- Input -
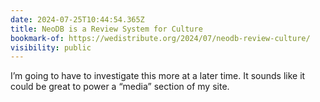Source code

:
 ```yaml
---
date: 2024-07-25T10:44:54.365Z
title: NeoDB is a Review System for Culture
bookmark-of: https://wedistribute.org/2024/07/neodb-review-culture/
visibility: public
---
```


I’m going to have to investigate this more at a later time. It sounds like it could be great to power a “media” section of my site.
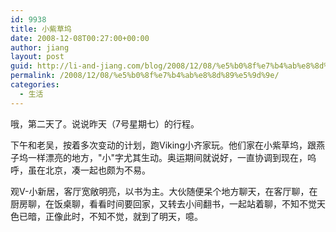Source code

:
 ```yaml
---
id: 9938
title: 小紫草坞
date: 2008-12-08T00:27:00+00:00
author: jiang
layout: post
guid: http://li-and-jiang.com/blog/2008/12/08/%e5%b0%8f%e7%b4%ab%e8%8d%89%e5%9d%9e/
permalink: /2008/12/08/%e5%b0%8f%e7%b4%ab%e8%8d%89%e5%9d%9e/
categories:
  - 生活
---
```

哦，第二天了。说说昨天（7号星期七）的行程。

下午和老吴，按着多次变动的计划，跑Viking小齐家玩。他们家在小紫草坞，跟燕子坞一样漂亮的地方，"小"字尤其生动。奥运期间就说好，一直协调到现在，呜呼，虽在北京，凑一起也颇为不易。

观V-小新居，客厅宽敞明亮，以书为主。大伙随便呆个地方聊天，在客厅聊，在厨房聊，在饭桌聊，看看时间要回家，又转去小间翻书，一起站着聊，不知不觉天色已暗，正像此时，不知不觉，就到了明天，噫。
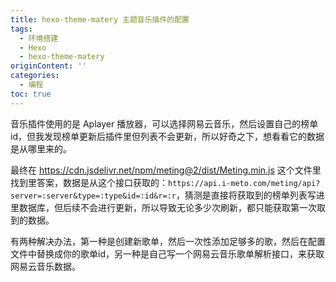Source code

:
 ```yaml
---
title: hexo-theme-matery 主题音乐插件的配置
tags:
  - 环境搭建
  - Hexo
  - hexo-theme-matery
originContent: ''
categories:
  - 编程
toc: true
---
```



音乐插件使用的是 Aplayer 播放器，可以选择网易云音乐，然后设置自己的榜单id，但我发现榜单更新后插件里但列表不会更新，所以好奇之下，想看看它的数据是从哪里来的。

最终在 https://cdn.jsdelivr.net/npm/meting@2/dist/Meting.min.js 这个文件里找到里答案，数据是从这个接口获取的：`https://api.i-meto.com/meting/api?server=:server&type=:type&id=:id&r=:r`，猜测是直接将获取到的榜单列表写进里数据库，但后续不会进行更新，所以导致无论多少次刷新，都只能获取第一次取到的数据。

有两种解决办法，第一种是创建新歌单，然后一次性添加足够多的歌，然后在配置文件中替换成你的歌单id，另一种是自己写一个网易云音乐歌单解析接口，来获取网易云音乐数据。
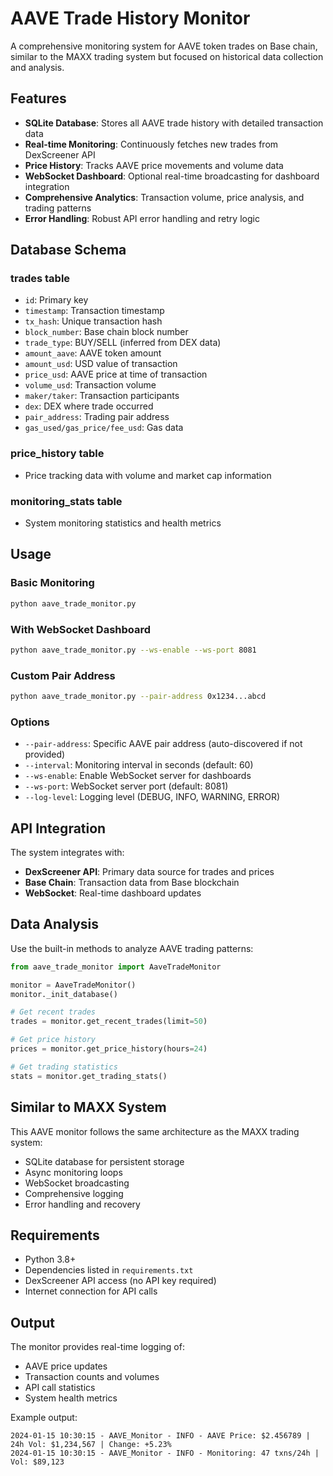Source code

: # AAVE Trade History Monitor

A comprehensive monitoring system for AAVE token trades on Base chain, similar to the MAXX trading system but focused on historical data collection and analysis.

## Features

- **SQLite Database**: Stores all AAVE trade history with detailed transaction data
- **Real-time Monitoring**: Continuously fetches new trades from DexScreener API
- **Price History**: Tracks AAVE price movements and volume data
- **WebSocket Dashboard**: Optional real-time broadcasting for dashboard integration
- **Comprehensive Analytics**: Transaction volume, price analysis, and trading patterns
- **Error Handling**: Robust API error handling and retry logic

## Database Schema

### trades table

- `id`: Primary key
- `timestamp`: Transaction timestamp
- `tx_hash`: Unique transaction hash
- `block_number`: Base chain block number
- `trade_type`: BUY/SELL (inferred from DEX data)
- `amount_aave`: AAVE token amount
- `amount_usd`: USD value of transaction
- `price_usd`: AAVE price at time of transaction
- `volume_usd`: Transaction volume
- `maker/taker`: Transaction participants
- `dex`: DEX where trade occurred
- `pair_address`: Trading pair address
- `gas_used/gas_price/fee_usd`: Gas data

### price_history table

- Price tracking data with volume and market cap information

### monitoring_stats table

- System monitoring statistics and health metrics

## Usage

### Basic Monitoring

```bash
python aave_trade_monitor.py
```

### With WebSocket Dashboard

```bash
python aave_trade_monitor.py --ws-enable --ws-port 8081
```

### Custom Pair Address

```bash
python aave_trade_monitor.py --pair-address 0x1234...abcd
```

### Options

- `--pair-address`: Specific AAVE pair address (auto-discovered if not provided)
- `--interval`: Monitoring interval in seconds (default: 60)
- `--ws-enable`: Enable WebSocket server for dashboards
- `--ws-port`: WebSocket server port (default: 8081)
- `--log-level`: Logging level (DEBUG, INFO, WARNING, ERROR)

## API Integration

The system integrates with:

- **DexScreener API**: Primary data source for trades and prices
- **Base Chain**: Transaction data from Base blockchain
- **WebSocket**: Real-time dashboard updates

## Data Analysis

Use the built-in methods to analyze AAVE trading patterns:

```python
from aave_trade_monitor import AaveTradeMonitor

monitor = AaveTradeMonitor()
monitor._init_database()

# Get recent trades
trades = monitor.get_recent_trades(limit=50)

# Get price history
prices = monitor.get_price_history(hours=24)

# Get trading statistics
stats = monitor.get_trading_stats()
```

## Similar to MAXX System

This AAVE monitor follows the same architecture as the MAXX trading system:

- SQLite database for persistent storage
- Async monitoring loops
- WebSocket broadcasting
- Comprehensive logging
- Error handling and recovery

## Requirements

- Python 3.8+
- Dependencies listed in `requirements.txt`
- DexScreener API access (no API key required)
- Internet connection for API calls

## Output

The monitor provides real-time logging of:

- AAVE price updates
- Transaction counts and volumes
- API call statistics
- System health metrics

Example output:

```text
2024-01-15 10:30:15 - AAVE_Monitor - INFO - AAVE Price: $2.456789 | 24h Vol: $1,234,567 | Change: +5.23%
2024-01-15 10:30:15 - AAVE_Monitor - INFO - Monitoring: 47 txns/24h | Vol: $89,123
```
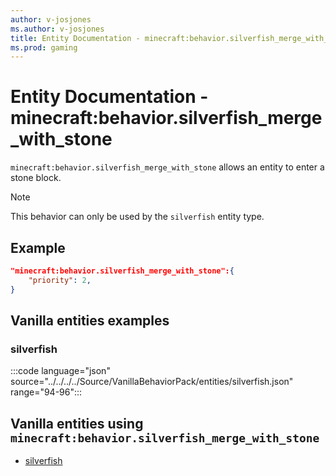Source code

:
 ```yaml
---
author: v-josjones
ms.author: v-josjones
title: Entity Documentation - minecraft:behavior.silverfish_merge_with_stone
ms.prod: gaming
---
```


# Entity Documentation - minecraft:behavior.silverfish_merge_with_stone

`minecraft:behavior.silverfish_merge_with_stone` allows an entity to enter a stone block.

> [!NOTE]
> This behavior can only be used by the `silverfish` entity type.

## Example

```json
"minecraft:behavior.silverfish_merge_with_stone":{
    "priority": 2,
}
```

## Vanilla entities examples

### silverfish

:::code language="json" source="../../../../Source/VanillaBehaviorPack/entities/silverfish.json" range="94-96":::

## Vanilla entities using `minecraft:behavior.silverfish_merge_with_stone`

- [silverfish](../../../../Source/VanillaBehaviorPack_Snippets/entities/silverfish.md)
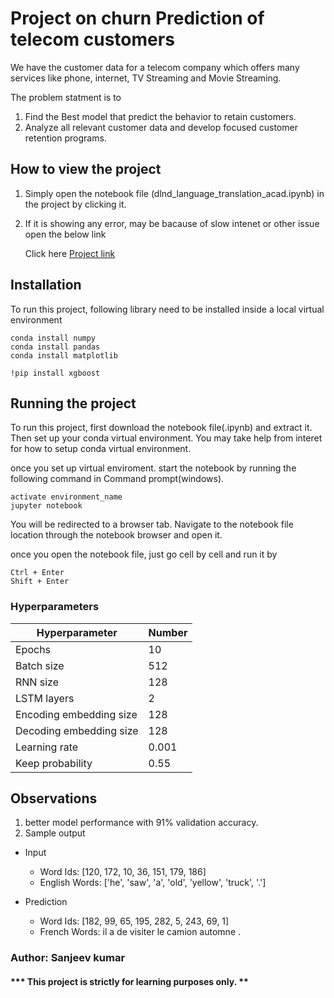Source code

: # Project on churn Prediction of telecom customers
We have the customer data for a telecom company which offers many services like phone, internet, TV Streaming and Movie Streaming.

The problem statment is to 
1. Find the Best model that predict the behavior to retain customers.
2. Analyze all relevant customer data and develop focused customer retention programs.

## How to view the project
1. Simply open the notebook file (dlnd_language_translation_acad.ipynb) in the project by clicking it. 
2. If it is showing any error, may be bacause of slow intenet or other issue open the below link
 
      Click here [Project link](https://nbviewer.jupyter.org/github/kumar-sam/project-8/blob/master/preventing_customer_from_unscribing_a_telecom_plan.ipynb) 

## Installation
To run this project, following library need to be installed inside a local virtual environment

```
conda install numpy
conda install pandas
conda install matplotlib
```
```
!pip install xgboost
```
## Running the project
To run this project, first download the notebook file(.ipynb) and extract it. Then set up your conda virtual environment. You may take help from interet for how to setup conda virtual environment.

once you set up virtual enviroment. start the notebook by running the following command in Command prompt(windows).
```
activate environment_name
jupyter notebook
```
You will be redirected to a browser tab. Navigate to the notebook file location through the notebook browser and open it.

once you open the notebook file, just go cell by cell and run it by
```
Ctrl + Enter
Shift + Enter
```

### Hyperparameters

Hyperparameter          | Number |
----------------------- | ------ |
Epochs                  | 10     |
Batch size              | 512    |
RNN size                | 128    |
LSTM layers             | 2      |
Encoding embedding size | 128    |
Decoding embedding size | 128    |
Learning rate           | 0.001  |
Keep probability        | 0.55   |

## Observations

1. better model performance with 91% validation accuracy.  
2. Sample output  

 - Input  
    - Word Ids:      [120, 172, 10, 36, 151, 179, 186]  
    - English Words: ['he', 'saw', 'a', 'old', 'yellow', 'truck', '.']  

 - Prediction  
   - Word Ids:      [182, 99, 65, 195, 282, 5, 243, 69, 1]  
   - French Words: il a de visiter le camion automne . <EOS>  


### Author: Sanjeev kumar
#### *** This project is strictly for learning purposes only. **

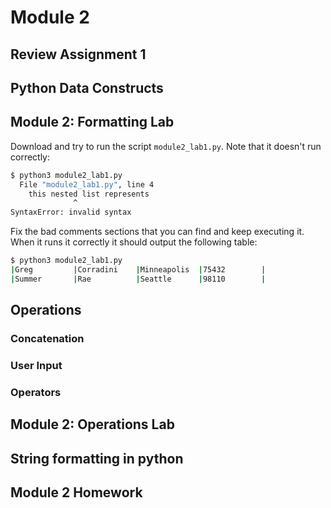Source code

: # Module 2
## Review Assignment 1
## Python Data Constructs

## Module 2: Formatting Lab

Download and try to run the script `module2_lab1.py`. Note that it doesn't run correctly:

```bash
$ python3 module2_lab1.py
  File "module2_lab1.py", line 4
    this nested list represents
              ^
SyntaxError: invalid syntax
```

Fix the bad comments sections that you can find and keep executing it. When it runs it correctly
it should output the following table:

```bash
$ python3 module2_lab1.py
|Greg         |Corradini    |Minneapolis  |75432        |
|Summer       |Rae          |Seattle      |98110        |
```

## Operations
### Concatenation
### User Input
### Operators

## Module 2: Operations Lab

## String formatting in python

## Module 2 Homework
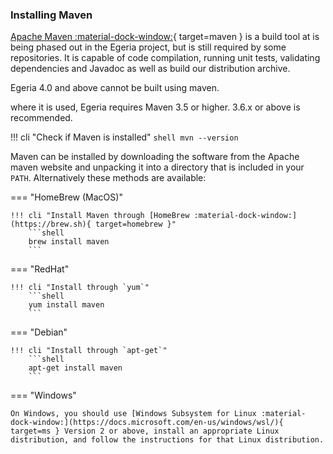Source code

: <!-- SPDX-License-Identifier: CC-BY-4.0 -->
<!-- Copyright Contributors to the ODPi Egeria project. -->

### Installing Maven

[Apache Maven :material-dock-window:](https://maven.apache.org/){ target=maven } is a build tool at is being phased out in the Egeria project, but is still required by some repositories. It is capable of code compilation, running unit tests, validating dependencies and Javadoc as well as build our distribution archive.

Egeria 4.0 and above cannot be built using maven.

where it is used, Egeria requires Maven 3.5 or higher. 3.6.x or above is recommended.

!!! cli "Check if Maven is installed"
    ```shell
    mvn --version
    ```

Maven can be installed by downloading the software from the Apache maven website and unpacking it into a directory that is included in your `PATH`. Alternatively these methods are available:

=== "HomeBrew (MacOS)"

    !!! cli "Install Maven through [HomeBrew :material-dock-window:](https://brew.sh){ target=homebrew }"
        ```shell
        brew install maven
        ```

=== "RedHat"

    !!! cli "Install through `yum`"
        ```shell
        yum install maven
        ```

=== "Debian"

    !!! cli "Install through `apt-get`"
        ```shell
        apt-get install maven
        ```

=== "Windows"

    On Windows, you should use [Windows Subsystem for Linux :material-dock-window:](https://docs.microsoft.com/en-us/windows/wsl/){ target=ms } Version 2 or above, install an appropriate Linux distribution, and follow the instructions for that Linux distribution.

- Brief -
Wherever a line in the material contains "enable", count it; the answer is the number alone.

- Answer box -
2